Some Western extremists accuse Muslims of a new conquest of post-Christian Europe. Once Gods continent, it is now renamed Eurabia or Europistan, conquered this time via immigrant infiltration and intimidation, not direct invasion. Such conspiratorial charges are supported by anxieties about the reach and purpose of Muslim, mainly Saudi, philanthropic donations to major Western universities. Is this a subtle attempt to monopolize and censor the study of Islam in the West, thus undermining secular freedoms of research, inquiry and speech?

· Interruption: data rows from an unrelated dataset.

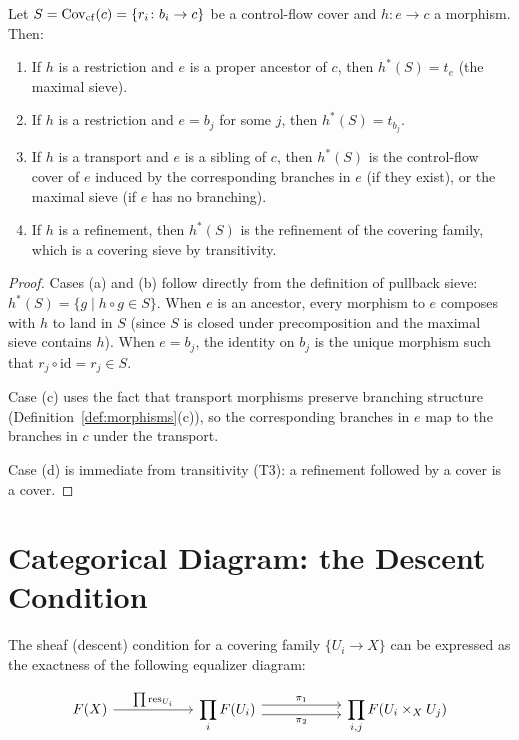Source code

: \documentclass[11pt]{article}
\begin{document}
\begin{lemma}\label{lem:pullback-cf}
Let $S = \Cov_{\mathrm{cf}}(c) = \{r_i \colon b_i \to c\}$ be a control-flow
cover and $h \colon e \to c$ a morphism.  Then:
\begin{enumerate}[label=(\alph*),nosep]
  \item If $h$ is a restriction and $e$ is a proper ancestor of $c$, then
        $h^*(S) = t_e$ (the maximal sieve).
  \item If $h$ is a restriction and $e = b_j$ for some $j$, then
        $h^*(S) = t_{b_j}$.
  \item If $h$ is a transport and $e$ is a sibling of $c$, then
        $h^*(S)$ is the control-flow cover of $e$ induced by the corresponding
        branches in $e$ (if they exist), or the maximal sieve (if $e$ has no
        branching).
  \item If $h$ is a refinement, then $h^*(S)$ is the refinement of the
        covering family, which is a covering sieve by transitivity.
\end{enumerate}
\end{lemma}

\begin{proof}
Cases (a) and (b) follow directly from the definition of pullback sieve:
$h^*(S) = \{g \mid h \circ g \in S\}$.  When $e$ is an ancestor, every
morphism to $e$ composes with $h$ to land in $S$ (since $S$ is closed under
precomposition and the maximal sieve contains $h$).  When $e = b_j$, the
identity on $b_j$ is the unique morphism such that $r_j \circ \mathrm{id} = r_j \in S$.

Case (c) uses the fact that transport morphisms preserve branching structure
(Definition~\ref{def:morphisms}(c)), so the corresponding branches in $e$
map to the branches in $c$ under the transport.

Case (d) is immediate from transitivity (T3): a refinement followed by a
cover is a cover.
\end{proof}

\section{Categorical Diagram: the Descent Condition}\label{app:descent}

The sheaf (descent) condition for a covering family $\{U_i \to X\}$ can be
expressed as the exactness of the following equalizer diagram:

\[
\begin{tikzcd}[column sep=2cm]
  F(X) \arrow[r, "\prod \res_{U_i}"]
  & \displaystyle\prod_i F(U_i)
    \arrow[r, shift left=0.8ex, "\pi_1"]
    \arrow[r, shift right=0.8ex, "\pi_2"']
  & \displaystyle\prod_{i,j} F(U_i \times_X U_j)
\end{tikzcd}
\]
\end{document}
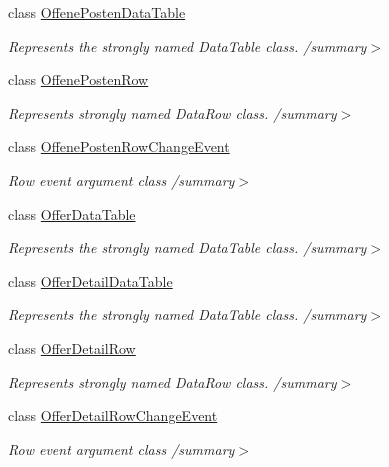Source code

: \begin{DoxyCompactItemize}
class \hyperlink{class_products_1_1_data_1_1ds_sage_1_1_offene_posten_data_table}{Offene\+Posten\+Data\+Table}
\begin{DoxyCompactList}\small\item\em Represents the strongly named Data\+Table class. /summary$>$ \end{DoxyCompactList}\item 
class \hyperlink{class_products_1_1_data_1_1ds_sage_1_1_offene_posten_row}{Offene\+Posten\+Row}
\begin{DoxyCompactList}\small\item\em Represents strongly named Data\+Row class. /summary$>$ \end{DoxyCompactList}\item 
class \hyperlink{class_products_1_1_data_1_1ds_sage_1_1_offene_posten_row_change_event}{Offene\+Posten\+Row\+Change\+Event}
\begin{DoxyCompactList}\small\item\em Row event argument class /summary$>$ \end{DoxyCompactList}\item 
class \hyperlink{class_products_1_1_data_1_1ds_sage_1_1_offer_data_table}{Offer\+Data\+Table}
\begin{DoxyCompactList}\small\item\em Represents the strongly named Data\+Table class. /summary$>$ \end{DoxyCompactList}\item 
class \hyperlink{class_products_1_1_data_1_1ds_sage_1_1_offer_detail_data_table}{Offer\+Detail\+Data\+Table}
\begin{DoxyCompactList}\small\item\em Represents the strongly named Data\+Table class. /summary$>$ \end{DoxyCompactList}\item 
class \hyperlink{class_products_1_1_data_1_1ds_sage_1_1_offer_detail_row}{Offer\+Detail\+Row}
\begin{DoxyCompactList}\small\item\em Represents strongly named Data\+Row class. /summary$>$ \end{DoxyCompactList}\item 
class \hyperlink{class_products_1_1_data_1_1ds_sage_1_1_offer_detail_row_change_event}{Offer\+Detail\+Row\+Change\+Event}
\begin{DoxyCompactList}\small\item\em Row event argument class /summary$>$ \end{DoxyCompactList}\item 

\end{DoxyCompactItemize}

Many non-Muslims sincerely wonder why Muslims, alone among religious believers, refuse to become citizens of a global political and economic order. This is a fair question. While we belong to many faiths, we remain a single humanity and share the planet. For those of goodwill who affirm the beatitude, Blessed are the peace-makers, the Islamic question is urgent, not merely theological. As an organic amalgam of secular and religious concerns, Islam resists secularization at a time when the gods of other faiths are competing to fall prostrate at the altar of secularism.
Two decades ago, during the Rushdie affair, I publicly argued that Islamic reform derives its authority from the attempt to resist and confront, not assimilate secular, political and artistic modernity. Religious reformers need religious, not intellectual, authority, in order to be credible to their co-religionists. That is why Sayyid Qutb and Ayatollah Khomeini and other activists succeeded in influencing the Islamic world while the exiled Muslim intellectuals who plan to reform Islam, from the safety of their apartments in London and Paris, are ridiculed in the Muslim world. They are seen as resident stooges and puppets of the West as opposed to the Western-appointed puppets governing the Muslim masses in their own homelands. Western-based Muslim thinkers who labour hard to create a so-called moderate that is, politically impotent Islam fully acceptable to the West, are dismissed as agents of the West.